The only thing about Snugglebutt is that he has been quite the sneezer, but I know that 99% of mice in this world have mycoplasmosis anyway and that when they get "stressed" such as during a cage move, they may show symptoms - some more than others. He doesn't wheeze or make funny breathing noises, though.

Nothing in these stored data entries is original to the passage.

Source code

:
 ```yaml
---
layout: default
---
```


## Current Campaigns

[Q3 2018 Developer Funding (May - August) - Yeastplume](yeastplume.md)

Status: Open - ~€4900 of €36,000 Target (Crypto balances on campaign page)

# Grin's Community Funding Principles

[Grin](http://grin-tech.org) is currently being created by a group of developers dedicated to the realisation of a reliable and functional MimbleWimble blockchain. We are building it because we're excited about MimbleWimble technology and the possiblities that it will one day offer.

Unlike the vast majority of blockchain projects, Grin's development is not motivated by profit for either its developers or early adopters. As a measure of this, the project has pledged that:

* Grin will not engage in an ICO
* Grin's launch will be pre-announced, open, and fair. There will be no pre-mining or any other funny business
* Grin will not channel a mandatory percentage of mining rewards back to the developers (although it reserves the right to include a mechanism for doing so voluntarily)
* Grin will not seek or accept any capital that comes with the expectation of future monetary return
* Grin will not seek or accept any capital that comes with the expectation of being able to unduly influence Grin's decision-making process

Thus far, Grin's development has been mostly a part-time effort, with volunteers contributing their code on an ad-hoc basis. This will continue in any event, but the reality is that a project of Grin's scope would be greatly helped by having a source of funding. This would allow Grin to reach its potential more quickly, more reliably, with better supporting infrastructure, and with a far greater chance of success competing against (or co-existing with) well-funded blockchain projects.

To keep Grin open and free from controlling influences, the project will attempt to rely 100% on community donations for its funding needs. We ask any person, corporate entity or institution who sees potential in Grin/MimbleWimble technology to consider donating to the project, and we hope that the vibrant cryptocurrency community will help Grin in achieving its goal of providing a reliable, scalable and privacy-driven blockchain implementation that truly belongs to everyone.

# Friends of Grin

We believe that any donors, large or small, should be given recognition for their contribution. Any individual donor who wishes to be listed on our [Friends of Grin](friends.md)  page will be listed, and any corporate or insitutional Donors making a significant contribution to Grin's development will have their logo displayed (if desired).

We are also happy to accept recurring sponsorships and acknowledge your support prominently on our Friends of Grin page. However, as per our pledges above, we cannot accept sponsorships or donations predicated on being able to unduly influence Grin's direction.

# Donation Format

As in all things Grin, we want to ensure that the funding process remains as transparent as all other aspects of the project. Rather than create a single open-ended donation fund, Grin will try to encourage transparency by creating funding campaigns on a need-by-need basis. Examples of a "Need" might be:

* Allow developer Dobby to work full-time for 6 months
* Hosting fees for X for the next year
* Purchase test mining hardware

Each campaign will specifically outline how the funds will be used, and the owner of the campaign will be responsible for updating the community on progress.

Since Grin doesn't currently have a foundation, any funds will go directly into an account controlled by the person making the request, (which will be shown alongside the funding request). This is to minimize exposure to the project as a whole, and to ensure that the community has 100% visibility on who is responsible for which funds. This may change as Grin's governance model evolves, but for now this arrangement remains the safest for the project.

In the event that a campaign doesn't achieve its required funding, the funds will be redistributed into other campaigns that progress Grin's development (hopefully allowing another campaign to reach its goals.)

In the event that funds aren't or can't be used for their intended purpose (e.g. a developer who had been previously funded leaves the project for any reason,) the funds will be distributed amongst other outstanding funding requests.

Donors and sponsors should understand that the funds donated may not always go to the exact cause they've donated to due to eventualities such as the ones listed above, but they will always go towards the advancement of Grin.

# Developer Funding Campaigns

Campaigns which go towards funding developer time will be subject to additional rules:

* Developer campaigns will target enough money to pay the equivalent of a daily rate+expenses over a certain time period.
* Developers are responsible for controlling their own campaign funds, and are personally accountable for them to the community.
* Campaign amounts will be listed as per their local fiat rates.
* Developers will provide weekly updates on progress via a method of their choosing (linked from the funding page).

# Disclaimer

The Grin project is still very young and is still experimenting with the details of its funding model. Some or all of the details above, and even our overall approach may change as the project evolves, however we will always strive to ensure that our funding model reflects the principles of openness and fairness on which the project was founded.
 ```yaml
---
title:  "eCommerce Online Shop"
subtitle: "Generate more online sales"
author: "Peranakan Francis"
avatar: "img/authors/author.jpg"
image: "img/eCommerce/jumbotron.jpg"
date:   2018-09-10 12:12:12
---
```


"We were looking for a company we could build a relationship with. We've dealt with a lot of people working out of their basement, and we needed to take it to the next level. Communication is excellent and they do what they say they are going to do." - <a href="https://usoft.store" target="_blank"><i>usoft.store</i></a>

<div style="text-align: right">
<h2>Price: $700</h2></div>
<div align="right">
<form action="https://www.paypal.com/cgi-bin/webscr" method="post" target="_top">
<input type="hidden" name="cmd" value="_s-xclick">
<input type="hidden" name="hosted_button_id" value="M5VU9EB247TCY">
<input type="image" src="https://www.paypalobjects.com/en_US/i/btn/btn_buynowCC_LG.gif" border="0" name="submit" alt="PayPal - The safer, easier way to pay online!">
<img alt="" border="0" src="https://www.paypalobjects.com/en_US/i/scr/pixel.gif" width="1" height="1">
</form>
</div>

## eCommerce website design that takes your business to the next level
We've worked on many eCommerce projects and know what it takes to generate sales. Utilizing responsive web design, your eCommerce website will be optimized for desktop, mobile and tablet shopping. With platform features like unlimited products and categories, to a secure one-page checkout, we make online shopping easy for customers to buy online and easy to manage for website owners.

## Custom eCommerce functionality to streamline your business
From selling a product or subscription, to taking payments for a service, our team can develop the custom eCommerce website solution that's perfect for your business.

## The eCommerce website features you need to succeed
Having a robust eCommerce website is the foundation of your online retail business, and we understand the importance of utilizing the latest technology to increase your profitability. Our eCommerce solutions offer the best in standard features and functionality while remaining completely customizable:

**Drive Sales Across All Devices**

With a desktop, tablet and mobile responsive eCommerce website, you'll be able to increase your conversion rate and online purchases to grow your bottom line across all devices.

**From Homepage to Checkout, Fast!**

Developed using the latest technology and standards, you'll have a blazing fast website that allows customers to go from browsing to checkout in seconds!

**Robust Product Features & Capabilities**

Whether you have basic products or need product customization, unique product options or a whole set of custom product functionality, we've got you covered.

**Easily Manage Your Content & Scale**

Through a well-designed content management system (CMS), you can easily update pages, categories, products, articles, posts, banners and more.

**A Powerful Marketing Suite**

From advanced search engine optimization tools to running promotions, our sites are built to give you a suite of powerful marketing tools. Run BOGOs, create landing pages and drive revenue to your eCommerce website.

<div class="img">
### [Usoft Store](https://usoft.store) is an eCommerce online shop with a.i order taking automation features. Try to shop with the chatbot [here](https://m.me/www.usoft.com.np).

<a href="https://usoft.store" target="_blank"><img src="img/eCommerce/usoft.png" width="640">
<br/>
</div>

You know what's funny (and probably weird)? I could tell immediately that the mice from you smell different than mine, and I mean the natural smell, if that makes any sense. I find it really cool, actually. I never even thought that totally unrelated mice might have a different smell.


----------



## Rhasputin (Feb 21, 2010)

Neat-o about the smell! 

And yes, I loves Mr.snugglebutt. He's such a good boy.  
Has the satin girl put on any weight? She was a bit scrawny (not runt-ish, just scrawny).


----------



## Lizzle (Apr 7, 2010)

Well, she has definitely grown longer and her hair is actually noticeably thicker on her head region, but I would say she is about the same proportionally. I'm feeding her mostly flax seeds and kitten chow since those are fatty and full of protein and such. Hopefully she will fill out by the time she reaches adulthood, though.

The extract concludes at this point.